3. Durability and microscopic properties of concrete with low carbon gel materials

3.1 Experimental design program

In fact, the longevity of the prepared concrete is crucial to the building structure’s safety and correct operation [4]. The experiments are mainly compared with the benchmark group to analyze the durability and microscopic properties of concrete. The durability mainly includes carbonation, permeability and frost resistance. In order to combine to meet the needs of the project in practical applications, the concrete carbonation experiment is designed to study a total of four CAs of 0, 1, 3, and 7d, respectively. The freeze-thaw specimens are 100 mm × 100 mm × 400 mm prisms and the carbonation depth (CD) specimens are 100 mm × 100 mm × 100 mm cubes cured under standard curing conditions for up to 28 days. The environmental conditions for the freeze-thaw test are −15°C to 20°C, and for the CD test are 20°C, 65% relative humidity, and 20% CO₂ concentration. In addition, the experiments select the clinker proportion of 24% and 32% of the low clinker combination of the benchmark group for comparison experiments.

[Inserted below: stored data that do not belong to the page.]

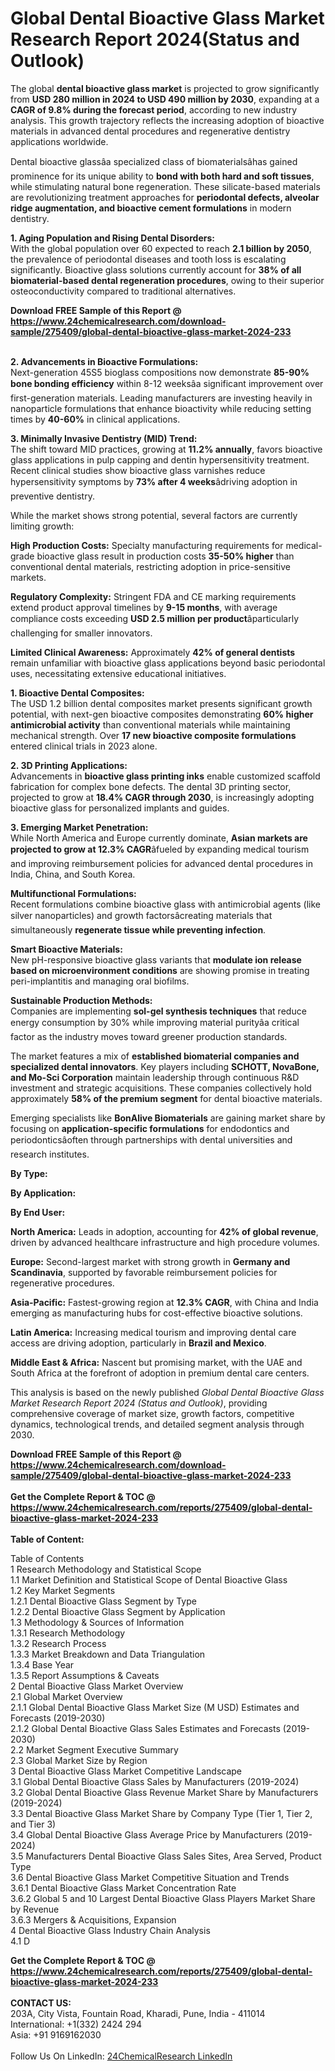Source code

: <h1>Global Dental Bioactive Glass Market Research Report 2024(Status and Outlook)</h1><p>The global <strong>dental bioactive glass market</strong> is projected to grow significantly from <strong>USD 280 million in 2024 to USD 490 million by 2030</strong>, expanding at a <strong>CAGR of 9.8% during the forecast period</strong>, according to new industry analysis. This growth trajectory reflects the increasing adoption of bioactive materials in advanced dental procedures and regenerative dentistry applications worldwide.</p><p>Dental bioactive glassâa specialized class of biomaterialsâhas gained prominence for its unique ability to <strong>bond with both hard and soft tissues</strong>, while stimulating natural bone regeneration. These silicate-based materials are revolutionizing treatment approaches for <strong>periodontal defects, alveolar ridge augmentation, and bioactive cement formulations</strong> in modern dentistry.</p><p><strong>1. Aging Population and Rising Dental Disorders:</strong><br>
With the global population over 60 expected to reach <strong>2.1 billion by 2050</strong>, the prevalence of periodontal diseases and tooth loss is escalating significantly. Bioactive glass solutions currently account for <strong>38% of all biomaterial-based dental regeneration procedures</strong>, owing to their superior osteoconductivity compared to traditional alternatives.</p><div><b>Download FREE Sample of this Report @ 
            <a href="https://www.24chemicalresearch.com/download-sample/275409/global-dental-bioactive-glass-market-2024-233">
            https://www.24chemicalresearch.com/download-sample/275409/global-dental-bioactive-glass-market-2024-233</a></b></div><br><p><strong>2. Advancements in Bioactive Formulations:</strong><br>
Next-generation 45S5 bioglass compositions now demonstrate <strong>85-90% bone bonding efficiency</strong> within 8-12 weeksâa significant improvement over first-generation materials. Leading manufacturers are investing heavily in nanoparticle formulations that enhance bioactivity while reducing setting times by <strong>40-60%</strong> in clinical applications.</p><p><strong>3. Minimally Invasive Dentistry (MID) Trend:</strong><br>
The shift toward MID practices, growing at <strong>11.2% annually</strong>, favors bioactive glass applications in pulp capping and dentin hypersensitivity treatment. Recent clinical studies show bioactive glass varnishes reduce hypersensitivity symptoms by <strong>73% after 4 weeks</strong>âdriving adoption in preventive dentistry.</p><p>While the market shows strong potential, several factors are currently limiting growth:</p><p><strong>High Production Costs:</strong> Specialty manufacturing requirements for medical-grade bioactive glass result in production costs <strong>35-50% higher</strong> than conventional dental materials, restricting adoption in price-sensitive markets.</p><p><strong>Regulatory Complexity:</strong> Stringent FDA and CE marking requirements extend product approval timelines by <strong>9-15 months</strong>, with average compliance costs exceeding <strong>USD 2.5 million per product</strong>âparticularly challenging for smaller innovators.</p><p><strong>Limited Clinical Awareness:</strong> Approximately <strong>42% of general dentists</strong> remain unfamiliar with bioactive glass applications beyond basic periodontal uses, necessitating extensive educational initiatives.</p><p><strong>1. Bioactive Dental Composites:</strong><br>
The USD 1.2 billion dental composites market presents significant growth potential, with next-gen bioactive composites demonstrating <strong>60% higher antimicrobial activity</strong> than conventional materials while maintaining mechanical strength. Over <strong>17 new bioactive composite formulations</strong> entered clinical trials in 2023 alone.</p><p><strong>2. 3D Printing Applications:</strong><br>
Advancements in <strong>bioactive glass printing inks</strong> enable customized scaffold fabrication for complex bone defects. The dental 3D printing sector, projected to grow at <strong>18.4% CAGR through 2030</strong>, is increasingly adopting bioactive glass for personalized implants and guides.</p><p><strong>3. Emerging Market Penetration:</strong><br>
While North America and Europe currently dominate, <strong>Asian markets are projected to grow at 12.3% CAGR</strong>âfueled by expanding medical tourism and improving reimbursement policies for advanced dental procedures in India, China, and South Korea.</p><p><strong>Multifunctional Formulations:</strong><br>
	Recent formulations combine bioactive glass with antimicrobial agents (like silver nanoparticles) and growth factorsâcreating materials that simultaneously <strong>regenerate tissue while preventing infection</strong>.</p><p><strong>Smart Bioactive Materials:</strong><br>
	New pH-responsive bioactive glass variants that <strong>modulate ion release based on microenvironment conditions</strong> are showing promise in treating peri-implantitis and managing oral biofilms.</p><p><strong>Sustainable Production Methods:</strong><br>
	Companies are implementing <strong>sol-gel synthesis techniques</strong> that reduce energy consumption by 30% while improving material purityâa critical factor as the industry moves toward greener production standards.</p><p>The market features a mix of <strong>established biomaterial companies and specialized dental innovators</strong>. Key players including <strong>SCHOTT, NovaBone, and Mo-Sci Corporation</strong> maintain leadership through continuous R&amp;D investment and strategic acquisitions. These companies collectively hold approximately <strong>58% of the premium segment</strong> for dental bioactive materials.</p><p>Emerging specialists like <strong>BonAlive Biomaterials</strong> are gaining market share by focusing on <strong>application-specific formulations</strong> for endodontics and periodonticsâoften through partnerships with dental universities and research institutes.</p><p><strong>By Type:</strong></p><p><strong>By Application:</strong></p><p><strong>By End User:</strong></p><p><strong>North America:</strong> Leads in adoption, accounting for <strong>42% of global revenue</strong>, driven by advanced healthcare infrastructure and high procedure volumes.</p><p><strong>Europe:</strong> Second-largest market with strong growth in <strong>Germany and Scandinavia</strong>, supported by favorable reimbursement policies for regenerative procedures.</p><p><strong>Asia-Pacific:</strong> Fastest-growing region at <strong>12.3% CAGR</strong>, with China and India emerging as manufacturing hubs for cost-effective bioactive solutions.</p><p><strong>Latin America:</strong> Increasing medical tourism and improving dental care access are driving adoption, particularly in <strong>Brazil and Mexico</strong>.</p><p><strong>Middle East &amp; Africa:</strong> Nascent but promising market, with the UAE and South Africa at the forefront of adoption in premium dental care centers.</p><p>This analysis is based on the newly published <em>Global Dental Bioactive Glass Market Research Report 2024 (Status and Outlook)</em>, providing comprehensive coverage of market size, growth factors, competitive dynamics, technological trends, and detailed segment analysis through 2030.</p><div><b>Download FREE Sample of this Report @ 
            <a href="https://www.24chemicalresearch.com/download-sample/275409/global-dental-bioactive-glass-market-2024-233">
            https://www.24chemicalresearch.com/download-sample/275409/global-dental-bioactive-glass-market-2024-233</a></b></div><br><div><b>Get the Complete Report & TOC @ 
            <a href="https://www.24chemicalresearch.com/reports/275409/global-dental-bioactive-glass-market-2024-233">
            https://www.24chemicalresearch.com/reports/275409/global-dental-bioactive-glass-market-2024-233</a></b></div><br>
            <b>Table of Content:</b><p>Table of Contents<br />
1 Research Methodology and Statistical Scope<br />
1.1 Market Definition and Statistical Scope of Dental Bioactive Glass<br />
1.2 Key Market Segments<br />
1.2.1 Dental Bioactive Glass Segment by Type<br />
1.2.2 Dental Bioactive Glass Segment by Application<br />
1.3 Methodology & Sources of Information<br />
1.3.1 Research Methodology<br />
1.3.2 Research Process<br />
1.3.3 Market Breakdown and Data Triangulation<br />
1.3.4 Base Year<br />
1.3.5 Report Assumptions & Caveats<br />
2 Dental Bioactive Glass Market Overview<br />
2.1 Global Market Overview<br />
2.1.1 Global Dental Bioactive Glass Market Size (M USD) Estimates and Forecasts (2019-2030)<br />
2.1.2 Global Dental Bioactive Glass Sales Estimates and Forecasts (2019-2030)<br />
2.2 Market Segment Executive Summary<br />
2.3 Global Market Size by Region<br />
3 Dental Bioactive Glass Market Competitive Landscape<br />
3.1 Global Dental Bioactive Glass Sales by Manufacturers (2019-2024)<br />
3.2 Global Dental Bioactive Glass Revenue Market Share by Manufacturers (2019-2024)<br />
3.3 Dental Bioactive Glass Market Share by Company Type (Tier 1, Tier 2, and Tier 3)<br />
3.4 Global Dental Bioactive Glass Average Price by Manufacturers (2019-2024)<br />
3.5 Manufacturers Dental Bioactive Glass Sales Sites, Area Served, Product Type<br />
3.6 Dental Bioactive Glass Market Competitive Situation and Trends<br />
3.6.1 Dental Bioactive Glass Market Concentration Rate<br />
3.6.2 Global 5 and 10 Largest Dental Bioactive Glass Players Market Share by Revenue<br />
3.6.3 Mergers & Acquisitions, Expansion<br />
4 Dental Bioactive Glass Industry Chain Analysis<br />
4.1 D</p><div><b>Get the Complete Report & TOC @ 
            <a href="https://www.24chemicalresearch.com/reports/275409/global-dental-bioactive-glass-market-2024-233">
            https://www.24chemicalresearch.com/reports/275409/global-dental-bioactive-glass-market-2024-233</a></b></div><br><b>CONTACT US:</b><br>
            203A, City Vista, Fountain Road, Kharadi, Pune, India - 411014<br>
            International: +1(332) 2424 294<br>
            Asia: +91 9169162030 <br><br>
            Follow Us On LinkedIn: <a href="https://www.linkedin.com/company/24chemicalresearch/">24ChemicalResearch LinkedIn</a>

3.2 Durability analysis of concrete

3.2.1 Effect of different CAs on the carbonation depth of concrete.

The surface of concrete structures may peel off due to carbonation in the surrounding natural environment, which can have a major negative impact on the durability performance of those structures [26]. Fig 8 shows C30 and C50 concrete in different natural carbonation (NC) images.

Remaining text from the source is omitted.